Previsioni Inps, perché i 30enni di oggi andranno in pensione a 70 anni
Se hai 30 anni, hai cominciato a lavorare all’inizio del 2022 e sarai in possesso di almeno 20 anni di contribuzione potrai andare in pensione nel dicembre del 2063 con 69 anni e 10 mesi d’età. È ciò che emerge dalla proiezione del simulatore Inps “Pensami”, elaborata in virtù degli adeguamenti agli incrementi alla speranza di vita, in base allo scenario demografico Istat mediano (base 2022) relativo alle tendenze di medio-lungo periodo del sistema pensionistico e socio-sanitario. Lo strumento utilizzato per determinare la propria pensione è, però, considerato di fatto «superato» dallo stesso Istituto nazionale della previdenza sociale.

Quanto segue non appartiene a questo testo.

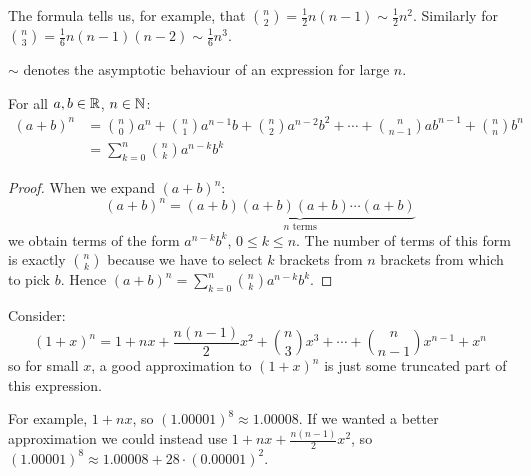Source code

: \documentclass[../main.tex]{subfiles}
\begin{document}
\begin{remark}[Note]
  The formula tells us, for example, that $\binom{n}{2} = \frac{1}{2}n(n-1) \sim \frac{1}{2}n^2$.
  Similarly for $\binom{n}{3} = \frac{1}{6}n(n-1)(n-2) \sim \frac{1}{6}n^3$.
\end{remark}
\begin{remark}[Notation]
  $\sim$ denotes the asymptotic behaviour of an expression for large $n$.
\end{remark}
\begin{theorem}
  For all $a, b \in \mathbb{R}$, $n \in \mathbb{N}$:
  \begin{align*}
    (a + b)^{n} &= \binom{n}{0}a^{n} + \binom{n}{1}a^{n - 1}b + \binom{n}{2}a^{n-2}b^{2} + \cdots + \binom{n}{n-1}ab^{n-1} + \binom{n}{n}b^{n} \\
                &=\sum_{k=0}^{n} \binom{n}{k}a^{n - k} b^{k}
  \end{align*}
\end{theorem}
\begin{proof}
  When we expand $(a + b)^{n}$:
  \[
    (a+b)^{n} = \underbrace{(a + b)(a + b)(a + b) \cdots (a + b)}_{n \text{ terms}}
  \]
  we obtain terms of the form $a^{n - k}b^{k}$, $0 \leq k \leq n$.
  The number of terms of this form is exactly $\binom{n}{k}$ because we have to select $k$ brackets from $n$ brackets from which to pick $b$.
  Hence $(a + b)^{n} = \sum_{k=0}^{n} \binom{n}{k}a^{n - k}b^{k}$.
\end{proof}
\begin{example}
  Consider:
  \[
    (1 + x)^{n} = 1 + nx + \frac{n(n-1)}{2}x^2 + \binom{n}{3}x^3 + \cdots + \binom{n}{n-1}x^{n-1} + x^{n}
  \]
  so for small $x$, a good approximation to $(1 + x)^{n}$ is just some truncated part of this expression.

  For example, $1 + nx$, so $(1.00001)^{8} \approx 1.00008$.
  If we wanted a better approximation we could instead use $1 + nx + \frac{n(n-1)}{2}x^2$, so $(1.00001)^{8} \approx 1.00008 + 28 \cdot (0.00001)^{2}$.
\end{example}
\end{document}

«Stiamo lavorando a un nuovo strumento»
«Stiamo lavorando a un nuovo simulatore che grazie alle tecnologie consenta in modo semplice ed immediato a ogni cittadino di determinare la propria pensione», ha detto il presidente dell’Inps, Gabriele Fava. Si tratta di uno strumento quali-quantitativo, accessibile da web o dallo smartphone e «che consente di simulare percorso di vita attiva e contributiva. Anche diversi da quello attuale, integrati con opportunità come la contribuzione volontaria o il riscatto della laurea». Il nuovo simulatore sarà inoltre «affiancato – precisa ancora il presidente – da una campagna di educazione previdenziale perché abbiamo un problema di mancanza di cultura previdenziale». Un progetto, scrive il Sole 24 Ore, che rappresenta una delle novità dell’Inps sotto la guida di Fava e con alla direzione generale Valeria Vittimberga.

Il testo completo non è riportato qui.